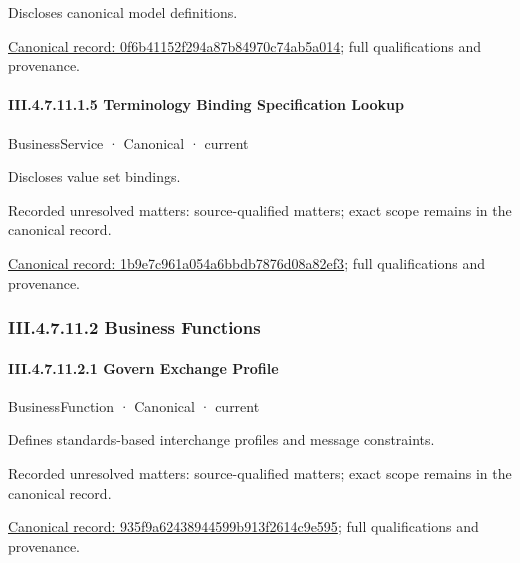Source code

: Discloses canonical model definitions.


{\footnotesize \href{../../../../continuum/business/business-service/0f6b41152f294a87b84970c74ab5a014.md}{Canonical record: 0f6b41152f294a87b84970c74ab5a014}; full qualifications and provenance.}\par
\paragraph*{III.4.7.11.1.5 Terminology Binding Specification Lookup}
\label{navigation:III.4.7.11.1.5}

\label{element:1b9e7c961a054a6bbdb7876d08a82ef3}
{\small BusinessService · Canonical · current}\par

Discloses value set bindings.


{\small Recorded unresolved matters: source-qualified matters; exact scope remains in the canonical record.}\par
{\footnotesize \href{../../../../continuum/business/business-service/1b9e7c961a054a6bbdb7876d08a82ef3.md}{Canonical record: 1b9e7c961a054a6bbdb7876d08a82ef3}; full qualifications and provenance.}\par
\subsubsection*{III.4.7.11.2 Business Functions}
\label{navigation:III.4.7.11.2}

\paragraph*{III.4.7.11.2.1 Govern Exchange Profile}
\label{navigation:III.4.7.11.2.1}

\label{element:935f9a62438944599b913f2614c9e595}
{\small BusinessFunction · Canonical · current}\par

Defines standards-based interchange profiles and message constraints.


{\small Recorded unresolved matters: source-qualified matters; exact scope remains in the canonical record.}\par
{\footnotesize \href{../../../../continuum/business/business-function/935f9a62438944599b913f2614c9e595.md}{Canonical record: 935f9a62438944599b913f2614c9e595}; full qualifications and provenance.}\par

▶ **PROBLEM DETAILS**
Nothing but the records above, retyped exactly and stripped of images, should appear in the answer.

▶ **RESULT OF THE EXERCISE**
Source code

: Discloses canonical model definitions.


{\footnotesize \href{../../../../continuum/business/business-service/0f6b41152f294a87b84970c74ab5a014.md}{Canonical record: 0f6b41152f294a87b84970c74ab5a014}; full qualifications and provenance.}\par
\paragraph*{III.4.7.11.1.5 Terminology Binding Specification Lookup}
\label{navigation:III.4.7.11.1.5}

\label{element:1b9e7c961a054a6bbdb7876d08a82ef3}
{\small BusinessService · Canonical · current}\par

Discloses value set bindings.


{\small Recorded unresolved matters: source-qualified matters; exact scope remains in the canonical record.}\par
{\footnotesize \href{../../../../continuum/business/business-service/1b9e7c961a054a6bbdb7876d08a82ef3.md}{Canonical record: 1b9e7c961a054a6bbdb7876d08a82ef3}; full qualifications and provenance.}\par
\subsubsection*{III.4.7.11.2 Business Functions}
\label{navigation:III.4.7.11.2}

\paragraph*{III.4.7.11.2.1 Govern Exchange Profile}
\label{navigation:III.4.7.11.2.1}

\label{element:935f9a62438944599b913f2614c9e595}
{\small BusinessFunction · Canonical · current}\par

Defines standards-based interchange profiles and message constraints.


{\small Recorded unresolved matters: source-qualified matters; exact scope remains in the canonical record.}\par
{\footnotesize \href{../../../../continuum/business/business-function/935f9a62438944599b913f2614c9e595.md}{Canonical record: 935f9a62438944599b913f2614c9e595}; full qualifications and provenance.}\par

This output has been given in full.